Радует, что, несмотря на загруженность наших строителей бумажной работой весной-осенью, они находили время на участие в неформальных мероприятиях – без изменений проходили и наши спортивные мероприятия, и выставочная деятельность, и отраслевые конференции. Громко прошел традиционный праздник, День строителя, также мы начали большую работу над сложным проектом создания Бульвара строителей в Гатчине и очень надеемся реализовать все задуманное. В феврале нас ждет очередной Съезд строителей, и, наверное, после него мы наконец сможем подвести итоги 2019-го.
– Насколько успешно взаимодействие строительного комплекса региона с властями?
– С одной стороны, в Ленобласти сложнее работать, чем в городе. Область больше Петербурга по площади. К тому же в каждом поселении – практически своя власть. И в некоторых поселениях сложно найти человека, который бы профессионально разбирался в строительных проблемах.
С другой стороны, надзора за застройщиками становится все больше, так как очень активны социальные сети, люди не оставляют без внимания проблемы строительства жилья. Это не дает расслабляться и халтурить.
Но в первую очередь – мы площадка, на которой встречаются бизнес и власть.

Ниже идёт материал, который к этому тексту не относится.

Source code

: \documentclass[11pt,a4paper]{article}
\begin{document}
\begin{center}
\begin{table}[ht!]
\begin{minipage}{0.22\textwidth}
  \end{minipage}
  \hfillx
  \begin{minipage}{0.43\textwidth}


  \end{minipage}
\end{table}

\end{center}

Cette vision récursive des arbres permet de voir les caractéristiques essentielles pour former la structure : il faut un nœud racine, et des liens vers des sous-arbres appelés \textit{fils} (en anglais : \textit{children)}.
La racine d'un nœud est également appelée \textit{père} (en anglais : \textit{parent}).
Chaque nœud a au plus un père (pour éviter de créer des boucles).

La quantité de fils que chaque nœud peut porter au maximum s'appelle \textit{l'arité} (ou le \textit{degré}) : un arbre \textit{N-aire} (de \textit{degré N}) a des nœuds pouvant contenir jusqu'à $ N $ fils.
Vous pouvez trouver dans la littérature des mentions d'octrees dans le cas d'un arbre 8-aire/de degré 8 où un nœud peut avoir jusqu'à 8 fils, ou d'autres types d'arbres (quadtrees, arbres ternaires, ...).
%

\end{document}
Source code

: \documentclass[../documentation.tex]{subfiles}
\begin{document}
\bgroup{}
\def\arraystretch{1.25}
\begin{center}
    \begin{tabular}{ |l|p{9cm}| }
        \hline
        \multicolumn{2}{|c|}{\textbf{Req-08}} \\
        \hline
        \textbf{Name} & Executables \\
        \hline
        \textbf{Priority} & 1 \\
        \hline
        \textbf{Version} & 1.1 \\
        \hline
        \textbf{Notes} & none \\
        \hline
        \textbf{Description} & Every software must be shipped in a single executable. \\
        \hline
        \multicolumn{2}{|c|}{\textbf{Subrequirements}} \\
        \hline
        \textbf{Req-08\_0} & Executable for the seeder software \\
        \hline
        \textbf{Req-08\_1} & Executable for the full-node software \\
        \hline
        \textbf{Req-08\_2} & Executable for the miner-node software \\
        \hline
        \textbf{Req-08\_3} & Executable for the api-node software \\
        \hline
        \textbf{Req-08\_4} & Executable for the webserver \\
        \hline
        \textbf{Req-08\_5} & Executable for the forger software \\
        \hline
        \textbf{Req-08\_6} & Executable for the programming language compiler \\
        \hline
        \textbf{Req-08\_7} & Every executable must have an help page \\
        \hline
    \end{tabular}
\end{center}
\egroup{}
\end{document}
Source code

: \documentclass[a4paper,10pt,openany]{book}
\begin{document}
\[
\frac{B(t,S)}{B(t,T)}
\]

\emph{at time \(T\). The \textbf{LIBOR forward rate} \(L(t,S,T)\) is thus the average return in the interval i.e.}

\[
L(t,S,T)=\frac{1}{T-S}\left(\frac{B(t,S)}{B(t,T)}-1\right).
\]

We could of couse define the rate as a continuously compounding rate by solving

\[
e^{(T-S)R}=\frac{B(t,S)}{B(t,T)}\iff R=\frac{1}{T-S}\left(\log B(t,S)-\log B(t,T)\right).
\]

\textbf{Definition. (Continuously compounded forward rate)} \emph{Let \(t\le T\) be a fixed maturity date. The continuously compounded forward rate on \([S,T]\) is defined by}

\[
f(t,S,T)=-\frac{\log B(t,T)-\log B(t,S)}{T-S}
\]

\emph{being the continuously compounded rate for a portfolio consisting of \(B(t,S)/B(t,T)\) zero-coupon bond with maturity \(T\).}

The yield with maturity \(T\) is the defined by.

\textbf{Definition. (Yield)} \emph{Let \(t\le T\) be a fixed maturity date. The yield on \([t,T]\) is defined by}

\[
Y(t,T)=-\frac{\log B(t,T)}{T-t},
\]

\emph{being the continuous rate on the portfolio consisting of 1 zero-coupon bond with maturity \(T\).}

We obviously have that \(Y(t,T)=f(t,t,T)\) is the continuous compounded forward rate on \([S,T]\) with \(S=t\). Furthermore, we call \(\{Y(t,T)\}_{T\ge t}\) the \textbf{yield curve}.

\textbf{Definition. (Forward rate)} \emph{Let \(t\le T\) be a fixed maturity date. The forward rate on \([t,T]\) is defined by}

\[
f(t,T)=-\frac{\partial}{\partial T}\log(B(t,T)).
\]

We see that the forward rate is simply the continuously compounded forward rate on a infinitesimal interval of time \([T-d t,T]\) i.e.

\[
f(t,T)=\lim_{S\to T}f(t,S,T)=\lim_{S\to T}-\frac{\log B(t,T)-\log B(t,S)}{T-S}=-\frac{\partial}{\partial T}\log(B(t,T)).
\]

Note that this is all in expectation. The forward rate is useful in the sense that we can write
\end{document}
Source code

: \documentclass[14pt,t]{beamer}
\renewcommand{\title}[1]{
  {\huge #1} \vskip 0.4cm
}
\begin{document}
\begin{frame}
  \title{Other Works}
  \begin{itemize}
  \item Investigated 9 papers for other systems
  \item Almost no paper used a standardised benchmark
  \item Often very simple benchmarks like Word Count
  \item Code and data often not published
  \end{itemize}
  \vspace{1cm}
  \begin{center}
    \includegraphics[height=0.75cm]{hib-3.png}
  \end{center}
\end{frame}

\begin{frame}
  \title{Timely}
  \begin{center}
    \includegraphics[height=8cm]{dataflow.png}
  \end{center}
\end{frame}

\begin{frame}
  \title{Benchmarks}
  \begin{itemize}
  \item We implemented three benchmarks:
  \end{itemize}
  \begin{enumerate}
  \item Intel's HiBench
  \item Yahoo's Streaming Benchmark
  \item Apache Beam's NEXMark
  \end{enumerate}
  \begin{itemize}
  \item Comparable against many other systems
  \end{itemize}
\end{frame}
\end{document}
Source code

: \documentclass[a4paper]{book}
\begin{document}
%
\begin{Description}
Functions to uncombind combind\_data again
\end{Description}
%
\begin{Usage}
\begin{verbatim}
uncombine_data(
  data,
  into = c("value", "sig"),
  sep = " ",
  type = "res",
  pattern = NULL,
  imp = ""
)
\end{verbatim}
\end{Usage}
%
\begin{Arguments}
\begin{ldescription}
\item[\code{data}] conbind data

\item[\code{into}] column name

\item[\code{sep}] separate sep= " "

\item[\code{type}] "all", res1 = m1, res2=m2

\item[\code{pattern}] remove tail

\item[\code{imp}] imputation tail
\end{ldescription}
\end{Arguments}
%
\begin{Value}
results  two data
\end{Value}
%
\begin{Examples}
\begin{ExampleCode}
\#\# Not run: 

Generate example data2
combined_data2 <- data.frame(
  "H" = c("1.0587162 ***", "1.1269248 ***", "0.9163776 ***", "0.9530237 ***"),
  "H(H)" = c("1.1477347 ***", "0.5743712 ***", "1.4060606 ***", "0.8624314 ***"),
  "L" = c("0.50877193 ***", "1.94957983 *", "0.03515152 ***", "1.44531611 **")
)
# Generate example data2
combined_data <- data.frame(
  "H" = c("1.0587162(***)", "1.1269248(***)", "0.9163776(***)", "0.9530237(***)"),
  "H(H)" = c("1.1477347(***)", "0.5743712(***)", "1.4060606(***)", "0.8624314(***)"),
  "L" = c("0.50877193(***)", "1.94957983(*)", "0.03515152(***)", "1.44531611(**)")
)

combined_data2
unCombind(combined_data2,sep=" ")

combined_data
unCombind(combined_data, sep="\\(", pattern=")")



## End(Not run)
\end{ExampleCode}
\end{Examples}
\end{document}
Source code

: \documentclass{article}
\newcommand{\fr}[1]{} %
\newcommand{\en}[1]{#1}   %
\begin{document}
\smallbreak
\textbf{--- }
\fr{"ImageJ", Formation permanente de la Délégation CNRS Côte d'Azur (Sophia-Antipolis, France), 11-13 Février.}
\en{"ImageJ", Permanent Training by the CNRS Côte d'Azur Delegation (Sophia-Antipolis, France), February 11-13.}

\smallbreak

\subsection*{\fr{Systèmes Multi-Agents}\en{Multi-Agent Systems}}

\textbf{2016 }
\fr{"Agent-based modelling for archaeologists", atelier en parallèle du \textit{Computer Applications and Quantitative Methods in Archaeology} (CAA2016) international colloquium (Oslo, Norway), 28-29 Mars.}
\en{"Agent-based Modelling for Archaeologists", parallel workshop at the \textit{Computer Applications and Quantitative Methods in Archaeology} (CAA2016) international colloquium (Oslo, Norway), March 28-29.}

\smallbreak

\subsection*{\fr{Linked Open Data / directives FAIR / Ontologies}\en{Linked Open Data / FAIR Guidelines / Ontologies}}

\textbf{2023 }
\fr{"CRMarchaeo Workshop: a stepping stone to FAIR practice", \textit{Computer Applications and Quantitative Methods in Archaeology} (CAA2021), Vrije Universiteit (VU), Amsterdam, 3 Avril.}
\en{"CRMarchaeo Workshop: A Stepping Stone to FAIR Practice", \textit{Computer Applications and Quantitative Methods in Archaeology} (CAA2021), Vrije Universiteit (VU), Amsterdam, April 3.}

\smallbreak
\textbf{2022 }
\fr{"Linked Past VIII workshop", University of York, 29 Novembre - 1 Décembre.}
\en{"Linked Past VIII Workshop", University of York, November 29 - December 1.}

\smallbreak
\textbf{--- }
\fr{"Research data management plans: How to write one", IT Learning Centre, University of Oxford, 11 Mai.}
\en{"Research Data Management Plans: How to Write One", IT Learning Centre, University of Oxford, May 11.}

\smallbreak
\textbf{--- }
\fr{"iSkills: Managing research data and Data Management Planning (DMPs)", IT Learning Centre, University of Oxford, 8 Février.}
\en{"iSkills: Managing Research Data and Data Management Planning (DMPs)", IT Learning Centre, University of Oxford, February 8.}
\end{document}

У строителей области достаточно хорошо налажены контакты с чиновниками. Власть готова слушать бизнес и помогать ему. В Ленобласти все решается оперативно, порой даже по телефону чиновники готовы решать вопросы.
– Как законодательные изменения повлияли на областной рынок?
– 2019 год в деятельности Союза стал одним из самых «разговорных». В преддверии выхода поправок в законодательство мы собирались почти каждый день, вели диалоги с банками, юристами, чиновниками. Нон-стоп мы делились информацией, которая, как вы знаете, поступала частями. Обсуждали возможные варианты решения возникающих проблем, предлагали свои решения для отправки в Минстрой. Это было поразительно, все причастные стали единым целым, за общими столами регулярно наравне встречались вместе чиновники и застройщики.
– Удалось ли в течение года пролоббировать какие-то конкретные решения на уровне региона?
– На федеральный уровень мы не выходим. А на региональном уровне нет серьезной необходимости что-либо лоббировать: при разработке документов власти с нами всегда советуются.
Кроме того, правила, установленные лет пять назад, не меняются на ходу – нет резких смен курса.
– Какие инициативы Союза Вы считаете наиболее интересными?
– Идет плановая текущая работа. Для меня наиболее важны встречи бизнеса и власти, где решаются конкретные задачи и застройщики получают ответы на свои вопросы. В начале 2020 года нас ждет очередной Съезд строителей, мы уже начали формировать актуальную повестку. Хотя возникают иногда какие-то спонтанные мероприятия. Например, хоккейный матч. (Улыбается.) Мы постоянно что-то делаем – этакий клуб малых добрых дел.
– Растет ли количество членов в ЛенОблСоюзСтрое?
– Количество членов в Союзе почти не меняется – в районе полусотни. Когда-то Союз создавался как сообщество подрядчиков. Но в 2010–2011 годах в Ленобласти случился всплеск строительства, к нам пришли застройщики. Тогда ЛенОблСоюзСтрой подрос.
Но к нам хотят и могут приходить не все. Мы не объединение для малого бизнеса – у каждого сегмента свои задачи. Мы решаем задачи крупного и среднего бизнеса. Соответственно, готовы принимать в Союз игроков этих сегментов.
– Наверняка уже есть хотя бы приблизительные планы на следующий год.
– Будем работать, играть в футбол, хоккей, радоваться жизни. Ну и стремиться, чтобы не возникали новые проблемные объекты. Предстоит плановая текущая работа. И текущая работа в режиме диалога между бизнесом и властью. Мы ее не афишируем, но она постоянна.
Ближайшие планы – расслабиться: катастрофы не случилось, зато наступил катарсис. Мое мнение, как руководителя общественной организации, что все неплохо. Рынок переходит от плохо контролируемого взрывного роста в равновесное сбалансированное состояние. Истина где-то посередине.